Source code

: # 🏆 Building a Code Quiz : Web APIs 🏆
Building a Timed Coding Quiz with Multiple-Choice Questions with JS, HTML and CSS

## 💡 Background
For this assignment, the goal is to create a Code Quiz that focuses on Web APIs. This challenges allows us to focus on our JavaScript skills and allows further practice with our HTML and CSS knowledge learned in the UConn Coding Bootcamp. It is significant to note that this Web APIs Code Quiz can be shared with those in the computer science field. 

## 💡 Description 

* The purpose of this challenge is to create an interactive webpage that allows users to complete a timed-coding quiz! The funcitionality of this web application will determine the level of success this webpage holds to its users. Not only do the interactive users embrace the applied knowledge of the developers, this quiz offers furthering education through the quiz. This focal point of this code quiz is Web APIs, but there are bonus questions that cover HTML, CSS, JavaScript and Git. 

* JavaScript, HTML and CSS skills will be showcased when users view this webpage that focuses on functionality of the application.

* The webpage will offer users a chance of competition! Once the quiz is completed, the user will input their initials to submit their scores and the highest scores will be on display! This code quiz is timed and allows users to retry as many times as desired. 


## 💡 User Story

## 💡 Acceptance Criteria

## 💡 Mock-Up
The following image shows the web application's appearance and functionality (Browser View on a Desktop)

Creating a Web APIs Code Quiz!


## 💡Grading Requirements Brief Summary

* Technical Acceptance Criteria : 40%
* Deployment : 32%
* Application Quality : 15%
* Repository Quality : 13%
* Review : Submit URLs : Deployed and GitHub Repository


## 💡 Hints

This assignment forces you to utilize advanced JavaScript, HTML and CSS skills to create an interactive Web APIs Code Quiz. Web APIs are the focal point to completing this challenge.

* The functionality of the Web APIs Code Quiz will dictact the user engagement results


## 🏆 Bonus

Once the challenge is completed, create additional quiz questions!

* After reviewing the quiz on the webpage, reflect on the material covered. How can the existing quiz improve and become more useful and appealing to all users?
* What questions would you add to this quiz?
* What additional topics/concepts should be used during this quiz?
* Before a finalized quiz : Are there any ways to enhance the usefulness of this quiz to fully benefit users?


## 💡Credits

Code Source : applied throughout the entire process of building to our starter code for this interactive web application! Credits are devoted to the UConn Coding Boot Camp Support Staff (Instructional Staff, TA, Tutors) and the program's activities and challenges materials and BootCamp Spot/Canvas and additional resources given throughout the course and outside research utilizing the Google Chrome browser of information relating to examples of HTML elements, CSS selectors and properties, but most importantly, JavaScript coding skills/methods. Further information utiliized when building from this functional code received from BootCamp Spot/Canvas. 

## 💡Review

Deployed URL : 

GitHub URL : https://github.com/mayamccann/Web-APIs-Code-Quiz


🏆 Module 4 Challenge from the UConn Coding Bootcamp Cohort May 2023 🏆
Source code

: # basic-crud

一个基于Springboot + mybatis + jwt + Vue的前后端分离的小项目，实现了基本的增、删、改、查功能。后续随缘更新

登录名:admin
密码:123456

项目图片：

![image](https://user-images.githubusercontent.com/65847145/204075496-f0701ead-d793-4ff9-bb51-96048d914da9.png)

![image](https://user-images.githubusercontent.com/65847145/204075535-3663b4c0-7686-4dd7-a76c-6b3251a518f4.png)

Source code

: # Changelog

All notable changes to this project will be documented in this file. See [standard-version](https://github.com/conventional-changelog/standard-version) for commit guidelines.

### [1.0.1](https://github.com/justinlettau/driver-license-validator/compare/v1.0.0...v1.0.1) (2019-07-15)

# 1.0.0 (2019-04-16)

--------------------

**Task requirements**
Line by line, retype all of the records exactly.

**The answer**
Source code

: # 🏆 Building a Code Quiz : Web APIs 🏆
Building a Timed Coding Quiz with Multiple-Choice Questions with JS, HTML and CSS

## 💡 Background
For this assignment, the goal is to create a Code Quiz that focuses on Web APIs. This challenges allows us to focus on our JavaScript skills and allows further practice with our HTML and CSS knowledge learned in the UConn Coding Bootcamp. It is significant to note that this Web APIs Code Quiz can be shared with those in the computer science field. 

## 💡 Description 

* The purpose of this challenge is to create an interactive webpage that allows users to complete a timed-coding quiz! The funcitionality of this web application will determine the level of success this webpage holds to its users. Not only do the interactive users embrace the applied knowledge of the developers, this quiz offers furthering education through the quiz. This focal point of this code quiz is Web APIs, but there are bonus questions that cover HTML, CSS, JavaScript and Git. 

* JavaScript, HTML and CSS skills will be showcased when users view this webpage that focuses on functionality of the application.

* The webpage will offer users a chance of competition! Once the quiz is completed, the user will input their initials to submit their scores and the highest scores will be on display! This code quiz is timed and allows users to retry as many times as desired. 


## 💡 User Story

## 💡 Acceptance Criteria

## 💡 Mock-Up
The following image shows the web application's appearance and functionality (Browser View on a Desktop)

Creating a Web APIs Code Quiz!


## 💡Grading Requirements Brief Summary

* Technical Acceptance Criteria : 40%
* Deployment : 32%
* Application Quality : 15%
* Repository Quality : 13%
* Review : Submit URLs : Deployed and GitHub Repository


## 💡 Hints

This assignment forces you to utilize advanced JavaScript, HTML and CSS skills to create an interactive Web APIs Code Quiz. Web APIs are the focal point to completing this challenge.

* The functionality of the Web APIs Code Quiz will dictact the user engagement results


## 🏆 Bonus

Once the challenge is completed, create additional quiz questions!

* After reviewing the quiz on the webpage, reflect on the material covered. How can the existing quiz improve and become more useful and appealing to all users?
* What questions would you add to this quiz?
* What additional topics/concepts should be used during this quiz?
* Before a finalized quiz : Are there any ways to enhance the usefulness of this quiz to fully benefit users?


## 💡Credits

Code Source : applied throughout the entire process of building to our starter code for this interactive web application! Credits are devoted to the UConn Coding Boot Camp Support Staff (Instructional Staff, TA, Tutors) and the program's activities and challenges materials and BootCamp Spot/Canvas and additional resources given throughout the course and outside research utilizing the Google Chrome browser of information relating to examples of HTML elements, CSS selectors and properties, but most importantly, JavaScript coding skills/methods. Further information utiliized when building from this functional code received from BootCamp Spot/Canvas. 

## 💡Review

Deployed URL : 

GitHub URL : https://github.com/mayamccann/Web-APIs-Code-Quiz


🏆 Module 4 Challenge from the UConn Coding Bootcamp Cohort May 2023 🏆
Source code

: # basic-crud

一个基于Springboot + mybatis + jwt + Vue的前后端分离的小项目，实现了基本的增、删、改、查功能。后续随缘更新

登录名:admin
密码:123456

项目图片：

![image](https://user-images.githubusercontent.com/65847145/204075496-f0701ead-d793-4ff9-bb51-96048d914da9.png)

![image](https://user-images.githubusercontent.com/65847145/204075535-3663b4c0-7686-4dd7-a76c-6b3251a518f4.png)

Source code

: # Changelog

All notable changes to this project will be documented in this file. See [standard-version](https://github.com/conventional-changelog/standard-version) for commit guidelines.

### [1.0.1](https://github.com/justinlettau/driver-license-validator/compare/v1.0.0...v1.0.1) (2019-07-15)

# 1.0.0 (2019-04-16)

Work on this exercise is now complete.